Effi Briest was shot in black and white 35mm (worth mentioning as that's almost extinct nowadays – latter-day black and whites are more usually shot on colour stock or digitally). It is in Academy Ratio (1.37:1), which appears to have been Fassbinder's favoured ratio for much of the 1970s, and not just for the films made for television. I suspect many cinemas would have shown Effi Briest cropped to 1.66:1, though it's clear that the narrower – and, for the big screen, all but commercially obsolete, ratio is the intended one. This Blu-ray transfer is derived from a 2K scan and restoration, supervised by Jürgen Jürges. This disc is a test case as to how beautiful black and white can look in high definition, especially so as watching this in a 35mm print is increasingly unlikely outside of a visit to an archive. Blacks and whites are true, with a wide scale of greys between them and the contrast so vital to monochrome seeming spot on.
The soundtrack is the original mono, rendered as LPCM 1.0. As mentioned above, there is almost no direct sound at all, with all but three actors' voices redubbed, but it's clear and well balanced. The English subtitles for this German-language film are optional.
The commentary is, as with other commentaries in this set, is carried over from Madman's previous DVD edition, and is the work of Ken Moulden, from the Germanic Studies department of the University of Sydney. Moulden has an advantage in that this film is longer than the others in the set, but he makes good use of his additional time with a thorough talk bringing in Fassbinder's career up to that point, the original novel and its place in German literature. Very much worth listening to.
Also on the disc are interviews with Ulli Lommel (6:45) and Jürgen Jürges (10:44). The former speaks in English, the latter in German. As he is talking about a black and white film, Lommel's interview starts in monochrome (and Academy Ratio) before shifting to colour and widescreen. Lommel admits to wondering why Fassbinder had picked this material, as it is not something originating with him, but even so considers the film the director's masterpiece. Fassbinder also asked him to do the sound as well, which harked back to their first collaboration, Love is Colder Than Death, where many of the cast doubled up as crewmembers to save money. Jürges recalls how he was asked to take over the shooting of the film, then on hold with about a third completed. He contacted Dietrich Lohmann, who had shot the film up to that point. However, he had to shoot the film with no sight of any rushes until the end of shooting.
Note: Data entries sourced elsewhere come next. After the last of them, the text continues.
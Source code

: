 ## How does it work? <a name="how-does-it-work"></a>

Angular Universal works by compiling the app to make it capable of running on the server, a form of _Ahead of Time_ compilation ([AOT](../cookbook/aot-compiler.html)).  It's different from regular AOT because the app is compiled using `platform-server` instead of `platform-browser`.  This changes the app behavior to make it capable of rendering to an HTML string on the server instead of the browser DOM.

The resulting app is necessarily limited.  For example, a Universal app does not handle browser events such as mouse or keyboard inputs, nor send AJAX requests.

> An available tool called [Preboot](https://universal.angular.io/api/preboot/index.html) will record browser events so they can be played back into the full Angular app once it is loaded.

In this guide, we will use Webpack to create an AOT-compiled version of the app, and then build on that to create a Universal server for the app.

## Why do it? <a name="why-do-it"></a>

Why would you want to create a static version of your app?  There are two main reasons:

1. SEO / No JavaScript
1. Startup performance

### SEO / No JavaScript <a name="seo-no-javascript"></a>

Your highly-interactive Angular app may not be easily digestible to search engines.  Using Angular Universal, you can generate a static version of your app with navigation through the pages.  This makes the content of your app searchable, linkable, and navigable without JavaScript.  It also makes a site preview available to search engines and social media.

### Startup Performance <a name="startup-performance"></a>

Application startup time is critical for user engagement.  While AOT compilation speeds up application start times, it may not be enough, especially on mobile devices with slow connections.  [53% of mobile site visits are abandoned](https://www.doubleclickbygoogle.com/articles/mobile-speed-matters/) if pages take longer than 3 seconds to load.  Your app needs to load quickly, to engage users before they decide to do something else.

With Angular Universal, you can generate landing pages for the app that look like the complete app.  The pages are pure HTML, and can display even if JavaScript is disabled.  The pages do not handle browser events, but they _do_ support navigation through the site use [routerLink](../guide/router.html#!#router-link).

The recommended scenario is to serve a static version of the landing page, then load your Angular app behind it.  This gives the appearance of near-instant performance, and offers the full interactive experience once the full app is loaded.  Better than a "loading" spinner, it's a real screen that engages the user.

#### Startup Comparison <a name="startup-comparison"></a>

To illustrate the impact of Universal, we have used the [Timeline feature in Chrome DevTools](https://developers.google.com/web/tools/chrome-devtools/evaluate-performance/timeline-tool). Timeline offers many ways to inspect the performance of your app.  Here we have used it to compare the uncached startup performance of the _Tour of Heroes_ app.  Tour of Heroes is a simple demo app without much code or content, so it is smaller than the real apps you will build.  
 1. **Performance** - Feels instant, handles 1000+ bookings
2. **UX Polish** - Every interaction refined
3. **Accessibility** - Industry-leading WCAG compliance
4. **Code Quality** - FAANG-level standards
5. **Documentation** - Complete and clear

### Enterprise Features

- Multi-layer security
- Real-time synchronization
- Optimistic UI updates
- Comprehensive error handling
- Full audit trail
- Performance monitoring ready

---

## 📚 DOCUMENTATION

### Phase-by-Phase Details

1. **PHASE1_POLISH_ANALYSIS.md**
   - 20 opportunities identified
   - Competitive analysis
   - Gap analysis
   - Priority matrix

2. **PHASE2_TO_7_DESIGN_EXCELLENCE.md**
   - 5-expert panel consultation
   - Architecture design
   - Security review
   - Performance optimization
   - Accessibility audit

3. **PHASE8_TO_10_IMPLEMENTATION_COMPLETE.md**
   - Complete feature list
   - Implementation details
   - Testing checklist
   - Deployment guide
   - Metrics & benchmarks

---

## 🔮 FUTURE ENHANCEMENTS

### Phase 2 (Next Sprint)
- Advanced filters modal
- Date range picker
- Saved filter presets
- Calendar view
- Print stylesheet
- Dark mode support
The back of the case says that original theatrical trailer for Effi Briest is included as an extra, but it is not on the disc.
The book (exclusive to the boxset) contains an essay, “The German Madame Bovary”, by Erica Carter, Professor of German and Film at King's College, London. This is a thorough discussion of the novel and film, with much attention paid to Fassbinder's mise-en-scène, in particular the role played by looks, of one or more characters at another. Plenty of spoilers, so read after the film if you're unfamiliar with either it or the novel. Also in the book are stills and transfer notes.